In any case, I actually tried once to pass a location over telephone by telling the coordinates. It was accepted as a joke. No surprise, since there are different formats, negative numbers, etc.

Best regards,
O.

Sent from my Huawei Mobile


-------- Original Message --------
Subject: Re: [OSM-talk] Is it technically and legally possible to add the Open Location Code to the OSM search?
From: Michael Reichert
To: Vao Matua
CC: openstreetmap


Hi,

Am 2018-08-09 um 22:48 schrieb Vao Matua:
> The Tanzania Development trust has calculated the Plus Code addresses for
> 17 million building points in Tanzania and have added a sample village
> (1800 points) as a test.
> https://www.openstreetmap.org/changeset/59213224
>
> The Python code on Github works great to calculate Plus Codes.
>
> We did used these tags:
> addr:pluscode:full (the 8+2 digit full Plus Code)
> addr:pluscode:area (the first 4 digits of the full Plus Code which is a 1
> degree by 1 degree lat long area)
> addr:pluscode:local (the second 4 digits + last 2 digits which used with a
> local name becomes the local address)

There is no need for this data in OSM because the data can be retrieved
automatically from latitude and longitude (plain coordinates) which are
already assigned to anything which has a location on the planet.

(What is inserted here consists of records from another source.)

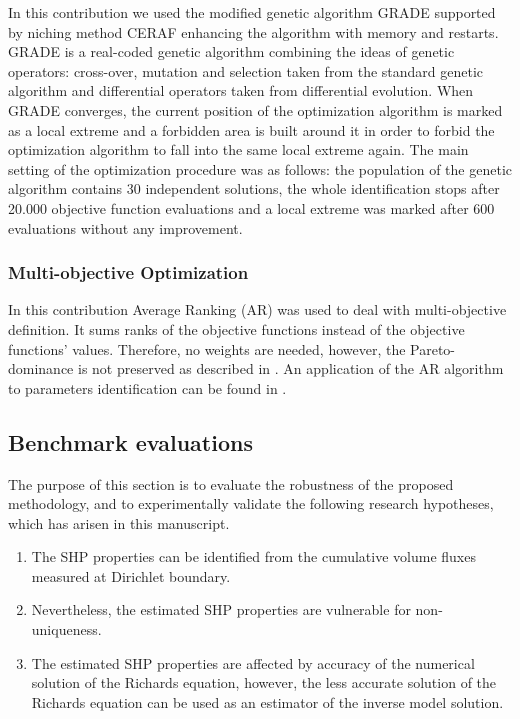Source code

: \documentclass[review]{elsarticle}
\begin{document}
In this contribution we used the modified genetic algorithm GRADE \citep{grade,Kucerova:2007:PHD} supported by niching method CERAF \citep{Hrstka} enhancing the algorithm with
memory and restarts. GRADE is a real-coded genetic algorithm combining the ideas of genetic operators: cross-over, mutation and selection taken from the standard genetic algorithm and differential operators taken from differential evolution. When GRADE converges, the current position of the optimization algorithm is marked as a local extreme and a forbidden area is built around it in order to forbid the optimization algorithm to fall into the same local extreme again. The main setting of the optimization procedure was as follows: the population of the genetic algorithm contains 30 independent solutions, the whole identification stops after 20.000 objective function evaluations and a local extreme was marked after 600 evaluations without any improvement.


\subsubsection{Multi-objective Optimization}

 In this contribution Average Ranking (AR) \citep{Leps:2007} was used to deal with multi-objective definition. It sums ranks of the objective functions instead of the objective functions' values. Therefore, no weights are needed, however, the Pareto-dominance is not preserved as described in \cite{vitingerova:2010}. An application of the AR algorithm to parameters identification can be found in \cite{Kuraz:2010:JCAM}. 
 
 \subsection{Benchmark evaluations}
 \label{benchmarks}
 
The purpose of this section is to evaluate the robustness of the proposed methodology, and to experimentally validate the following  research hypotheses, which has arisen   in this manuscript.
\begin{enumerate}
\item The SHP properties can be identified from the cumulative volume fluxes measured at Dirichlet boundary. 
\item Nevertheless, the estimated SHP properties are vulnerable for non-uniqueness.
\item The estimated SHP properties are affected by accuracy of the numerical solution of the Richards equation, however, the less accurate solution of the Richards equation can be used as an estimator of the inverse model solution.
\end{enumerate}
\end{document}
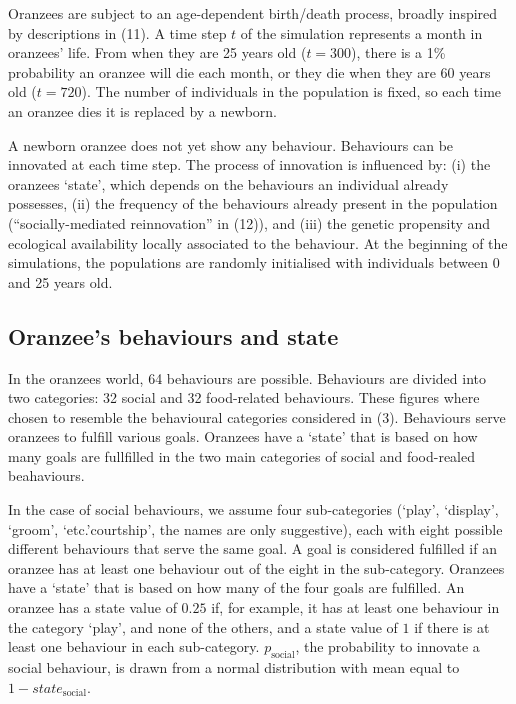 \documentclass[9pt,twocolumn,twoside,]{pnas-new}
\begin{document}
Oranzees are subject to an age-dependent birth/death process, broadly
inspired by descriptions in (11). A time step \(t\) of the simulation
represents a month in oranzees' life. From when they are 25 years old
(\(t=300\)), there is a 1\% probability an oranzee will die each month,
or they die when they are 60 years old (\(t=720\)). The number of
individuals in the population is fixed, so each time an oranzee dies it
is replaced by a newborn.

A newborn oranzee does not yet show any behaviour. Behaviours can be
innovated at each time step. The process of innovation is influenced by:
(i) the oranzees `state', which depends on the behaviours an individual
already possesses, (ii) the frequency of the behaviours already present
in the population (``socially-mediated reinnovation'' in (12)), and
(iii) the genetic propensity and ecological availability locally
associated to the behaviour. At the beginning of the simulations, the
populations are randomly initialised with individuals between 0 and 25
years old.

\subsection*{Oranzee's behaviours and state}\label{format}

In the oranzees world, 64 behaviours are possible. Behaviours are
divided into two categories: 32 social and 32 food-related behaviours.
These figures where chosen to resemble the behavioural categories
considered in (3). Behaviours serve oranzees to fulfill various goals.
Oranzees have a `state' that is based on how many goals are fullfilled
in the two main categories of social and food-realed beahaviours.

In the case of social behaviours, we assume four sub-categories (`play',
`display', `groom', `etc.'courtship', the names are only suggestive),
each with eight possible different behaviours that serve the same goal.
A goal is considered fulfilled if an oranzee has at least one behaviour
out of the eight in the sub-category. Oranzees have a `state' that is
based on how many of the four goals are fulfilled. An oranzee has a
state value of \(0.25\) if, for example, it has at least one behaviour
in the category `play', and none of the others, and a state value of
\(1\) if there is at least one behaviour in each sub-category.
\(p_\text{social}\), the probability to innovate a social behaviour, is
drawn from a normal distribution with mean equal to
\(1-state_\text{social}\).
\end{document}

Adding Plus Code tags to OSM objects is as useful as adding latitude=*
and longitude=* or any other coordinate system which can be calculated
from latitude and longitude.

This import should be reverted.

Best regards

Michael


--
Per E-Mail kommuniziere ich bevorzugt GPG-verschlüsselt. (Mailinglisten
ausgenommen)
I prefer GPG encryption of emails. (does not apply on mailing lists)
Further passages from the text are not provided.